What you should do: Repeat only the lines below from the one containing "The ability to" through the one containing "of each element", inclusive, exactly as written.

Data for analysis:
╔══
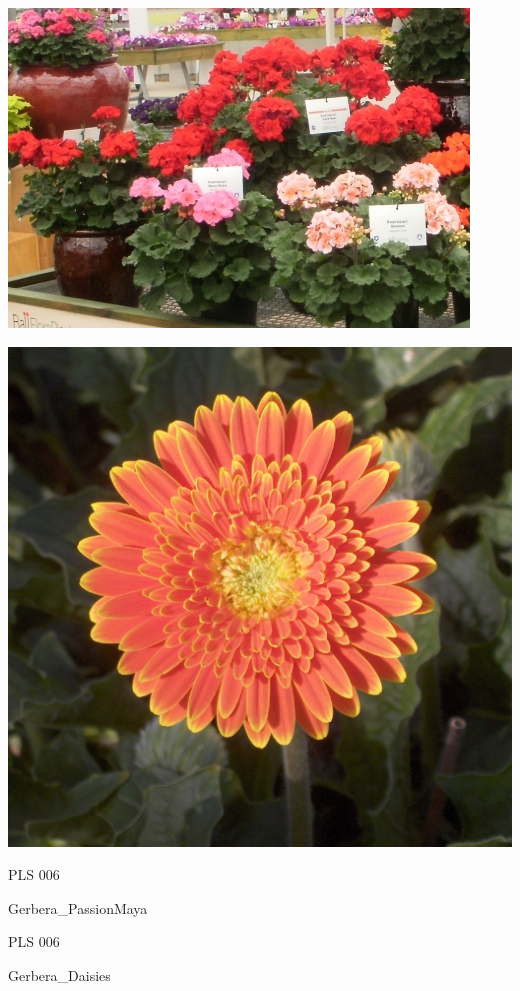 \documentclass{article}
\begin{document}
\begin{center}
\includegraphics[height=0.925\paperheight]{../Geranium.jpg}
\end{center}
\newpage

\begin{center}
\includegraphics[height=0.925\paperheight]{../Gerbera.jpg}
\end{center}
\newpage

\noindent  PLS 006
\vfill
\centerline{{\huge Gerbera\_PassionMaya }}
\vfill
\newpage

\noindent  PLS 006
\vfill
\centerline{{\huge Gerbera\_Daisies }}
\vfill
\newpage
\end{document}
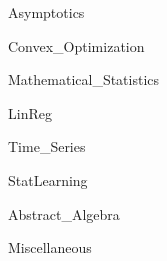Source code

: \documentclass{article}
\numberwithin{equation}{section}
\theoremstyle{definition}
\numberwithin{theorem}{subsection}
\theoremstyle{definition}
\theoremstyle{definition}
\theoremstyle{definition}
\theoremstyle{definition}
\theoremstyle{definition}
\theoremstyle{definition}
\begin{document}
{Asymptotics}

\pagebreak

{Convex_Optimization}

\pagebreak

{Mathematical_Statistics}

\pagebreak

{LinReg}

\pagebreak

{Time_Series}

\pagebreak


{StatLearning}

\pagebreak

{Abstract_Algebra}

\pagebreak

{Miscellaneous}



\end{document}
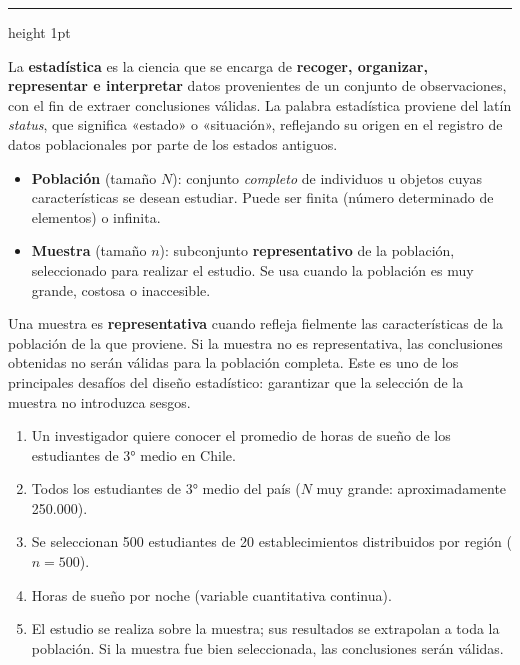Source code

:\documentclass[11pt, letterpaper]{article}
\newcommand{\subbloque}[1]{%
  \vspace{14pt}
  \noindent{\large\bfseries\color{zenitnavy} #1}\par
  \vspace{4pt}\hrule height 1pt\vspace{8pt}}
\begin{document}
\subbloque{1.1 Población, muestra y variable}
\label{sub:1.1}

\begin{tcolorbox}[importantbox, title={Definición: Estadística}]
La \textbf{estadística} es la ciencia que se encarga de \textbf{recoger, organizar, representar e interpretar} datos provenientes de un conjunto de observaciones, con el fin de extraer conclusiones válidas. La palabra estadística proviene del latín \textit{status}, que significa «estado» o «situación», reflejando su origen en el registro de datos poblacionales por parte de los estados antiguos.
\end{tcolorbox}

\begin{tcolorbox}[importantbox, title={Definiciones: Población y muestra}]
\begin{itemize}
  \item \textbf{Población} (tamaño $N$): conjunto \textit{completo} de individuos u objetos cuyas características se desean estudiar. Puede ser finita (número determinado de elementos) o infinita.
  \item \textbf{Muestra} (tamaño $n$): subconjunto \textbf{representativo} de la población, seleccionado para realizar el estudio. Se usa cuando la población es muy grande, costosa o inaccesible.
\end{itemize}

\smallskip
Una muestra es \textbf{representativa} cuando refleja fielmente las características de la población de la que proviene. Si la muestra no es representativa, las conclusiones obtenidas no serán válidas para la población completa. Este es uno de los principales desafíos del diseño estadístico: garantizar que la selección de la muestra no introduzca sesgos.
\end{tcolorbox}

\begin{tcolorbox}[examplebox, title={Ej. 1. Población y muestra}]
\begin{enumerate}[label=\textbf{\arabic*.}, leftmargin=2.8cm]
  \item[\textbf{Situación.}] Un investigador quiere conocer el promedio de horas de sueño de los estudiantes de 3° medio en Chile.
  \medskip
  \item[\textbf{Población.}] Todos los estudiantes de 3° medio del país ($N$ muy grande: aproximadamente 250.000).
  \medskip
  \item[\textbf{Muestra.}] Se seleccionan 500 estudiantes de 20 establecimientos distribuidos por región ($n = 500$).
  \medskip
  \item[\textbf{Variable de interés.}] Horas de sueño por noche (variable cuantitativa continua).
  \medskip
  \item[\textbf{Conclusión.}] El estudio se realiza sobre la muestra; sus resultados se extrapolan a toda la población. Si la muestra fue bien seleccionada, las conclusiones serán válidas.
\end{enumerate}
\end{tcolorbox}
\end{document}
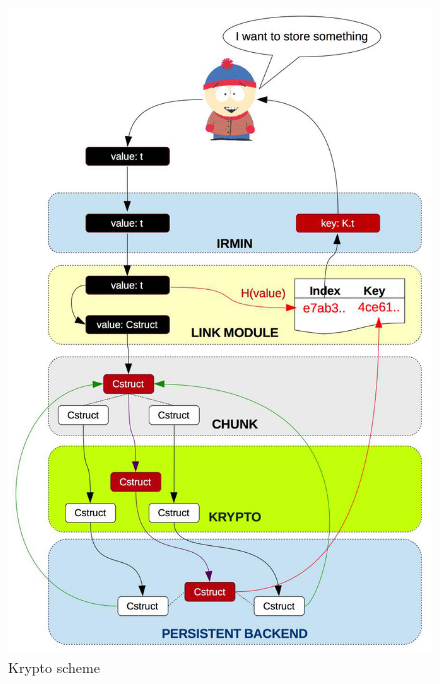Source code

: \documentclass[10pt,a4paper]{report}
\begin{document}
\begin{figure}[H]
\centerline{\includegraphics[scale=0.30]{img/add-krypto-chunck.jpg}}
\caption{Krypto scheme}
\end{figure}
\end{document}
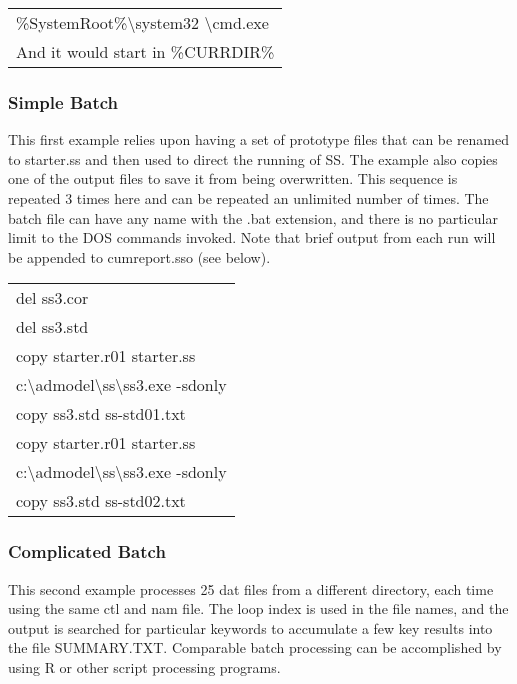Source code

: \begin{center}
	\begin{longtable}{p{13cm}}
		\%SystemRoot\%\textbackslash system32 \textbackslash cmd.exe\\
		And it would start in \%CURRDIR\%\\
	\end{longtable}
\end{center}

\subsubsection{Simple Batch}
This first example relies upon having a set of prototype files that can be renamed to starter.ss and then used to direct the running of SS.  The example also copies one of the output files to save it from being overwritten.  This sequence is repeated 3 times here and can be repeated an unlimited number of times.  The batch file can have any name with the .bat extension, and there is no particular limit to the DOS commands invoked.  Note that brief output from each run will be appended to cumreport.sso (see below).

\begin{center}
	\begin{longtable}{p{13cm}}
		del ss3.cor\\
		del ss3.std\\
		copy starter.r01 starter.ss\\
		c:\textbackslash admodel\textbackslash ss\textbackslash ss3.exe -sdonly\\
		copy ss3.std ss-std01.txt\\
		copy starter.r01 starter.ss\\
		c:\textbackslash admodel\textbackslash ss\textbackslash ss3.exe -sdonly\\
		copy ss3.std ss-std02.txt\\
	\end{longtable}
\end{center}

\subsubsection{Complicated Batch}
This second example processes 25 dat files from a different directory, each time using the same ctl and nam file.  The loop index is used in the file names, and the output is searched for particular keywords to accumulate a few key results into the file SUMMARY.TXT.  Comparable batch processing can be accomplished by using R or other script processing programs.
╚══
╔══
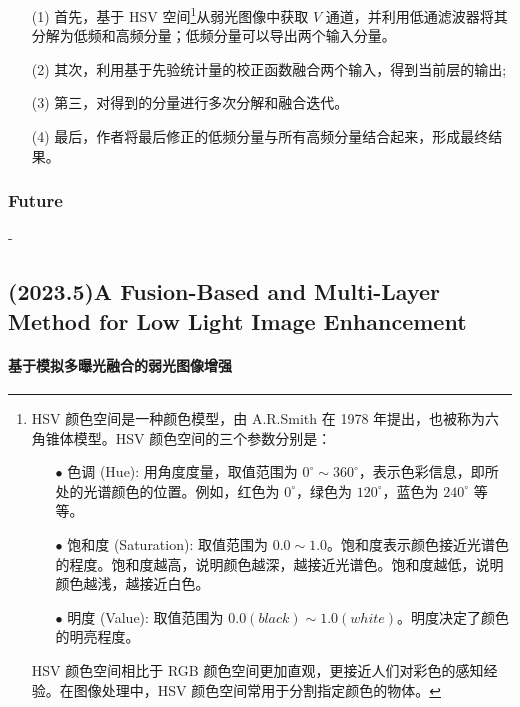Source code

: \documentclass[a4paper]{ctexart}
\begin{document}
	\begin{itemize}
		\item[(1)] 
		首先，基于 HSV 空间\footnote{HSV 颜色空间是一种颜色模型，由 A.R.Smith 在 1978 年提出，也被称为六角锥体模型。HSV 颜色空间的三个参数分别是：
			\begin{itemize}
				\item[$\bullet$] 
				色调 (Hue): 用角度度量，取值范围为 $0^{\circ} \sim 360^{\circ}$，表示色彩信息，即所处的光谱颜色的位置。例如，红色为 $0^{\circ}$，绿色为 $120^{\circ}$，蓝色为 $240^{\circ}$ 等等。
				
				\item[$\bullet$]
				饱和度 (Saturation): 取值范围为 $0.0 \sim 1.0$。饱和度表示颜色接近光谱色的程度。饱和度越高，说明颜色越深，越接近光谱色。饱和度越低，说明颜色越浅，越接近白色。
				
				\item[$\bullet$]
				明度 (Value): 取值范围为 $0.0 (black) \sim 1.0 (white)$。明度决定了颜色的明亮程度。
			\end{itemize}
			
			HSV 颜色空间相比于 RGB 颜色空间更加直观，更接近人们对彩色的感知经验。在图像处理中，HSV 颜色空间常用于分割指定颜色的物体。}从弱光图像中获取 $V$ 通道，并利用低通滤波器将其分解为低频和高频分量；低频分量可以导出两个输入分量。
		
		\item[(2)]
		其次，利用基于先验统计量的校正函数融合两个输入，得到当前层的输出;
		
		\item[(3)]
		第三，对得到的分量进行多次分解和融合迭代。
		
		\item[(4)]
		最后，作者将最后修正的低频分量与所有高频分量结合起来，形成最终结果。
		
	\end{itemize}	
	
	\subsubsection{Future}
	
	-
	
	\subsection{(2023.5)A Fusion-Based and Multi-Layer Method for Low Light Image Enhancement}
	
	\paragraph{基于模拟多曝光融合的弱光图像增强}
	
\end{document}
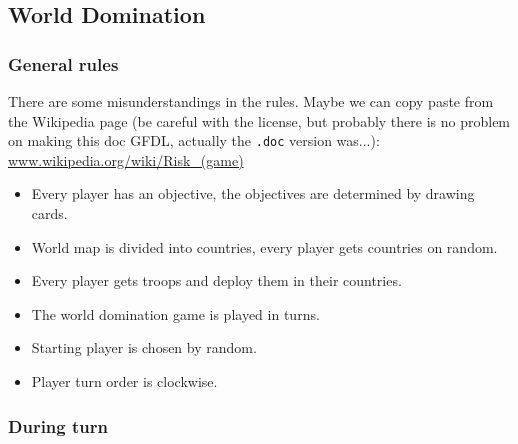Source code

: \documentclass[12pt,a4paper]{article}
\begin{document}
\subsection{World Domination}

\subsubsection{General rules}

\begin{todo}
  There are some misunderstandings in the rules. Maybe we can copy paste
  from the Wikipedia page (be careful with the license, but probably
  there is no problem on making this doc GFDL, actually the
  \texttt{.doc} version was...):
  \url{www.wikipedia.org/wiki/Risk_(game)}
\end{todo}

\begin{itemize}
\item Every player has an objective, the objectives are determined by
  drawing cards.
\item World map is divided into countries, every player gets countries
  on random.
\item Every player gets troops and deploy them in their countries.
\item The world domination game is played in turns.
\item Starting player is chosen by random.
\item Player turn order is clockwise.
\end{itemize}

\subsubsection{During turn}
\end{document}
╚══
╔══
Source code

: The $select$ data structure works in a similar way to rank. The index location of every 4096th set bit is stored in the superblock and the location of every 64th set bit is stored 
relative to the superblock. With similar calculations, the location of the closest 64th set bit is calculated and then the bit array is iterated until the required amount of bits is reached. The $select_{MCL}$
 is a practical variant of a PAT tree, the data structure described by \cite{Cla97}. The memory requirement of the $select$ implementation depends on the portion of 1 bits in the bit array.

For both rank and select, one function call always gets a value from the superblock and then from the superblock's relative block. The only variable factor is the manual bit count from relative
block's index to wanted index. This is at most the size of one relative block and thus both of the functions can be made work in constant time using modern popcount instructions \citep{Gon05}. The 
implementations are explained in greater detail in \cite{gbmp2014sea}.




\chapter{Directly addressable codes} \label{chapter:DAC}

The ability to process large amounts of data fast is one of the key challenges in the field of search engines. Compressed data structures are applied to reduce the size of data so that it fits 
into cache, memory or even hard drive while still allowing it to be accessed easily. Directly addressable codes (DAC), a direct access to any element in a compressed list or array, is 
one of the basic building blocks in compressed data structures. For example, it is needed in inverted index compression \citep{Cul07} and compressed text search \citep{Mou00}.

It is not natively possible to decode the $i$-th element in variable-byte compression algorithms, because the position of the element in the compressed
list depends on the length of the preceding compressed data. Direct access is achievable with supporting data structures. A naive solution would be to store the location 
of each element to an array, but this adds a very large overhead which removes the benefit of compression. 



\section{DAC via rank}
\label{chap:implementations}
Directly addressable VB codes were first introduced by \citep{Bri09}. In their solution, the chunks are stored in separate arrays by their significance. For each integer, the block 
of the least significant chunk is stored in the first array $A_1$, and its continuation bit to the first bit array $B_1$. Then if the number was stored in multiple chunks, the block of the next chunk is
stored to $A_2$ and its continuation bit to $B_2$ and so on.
╚══
Task output:
The ability to process large amounts of data fast is one of the key challenges in the field of search engines. Compressed data structures are applied to reduce the size of data so that it fits 
into cache, memory or even hard drive while still allowing it to be accessed easily. Directly addressable codes (DAC), a direct access to any element in a compressed list or array, is 
one of the basic building blocks in compressed data structures. For example, it is needed in inverted index compression \citep{Cul07} and compressed text search \citep{Mou00}.

It is not natively possible to decode the $i$-th element in variable-byte compression algorithms, because the position of the element in the compressed
list depends on the length of the preceding compressed data. Direct access is achievable with supporting data structures. A naive solution would be to store the location 
of each element to an array, but this adds a very large overhead which removes the benefit of compression. 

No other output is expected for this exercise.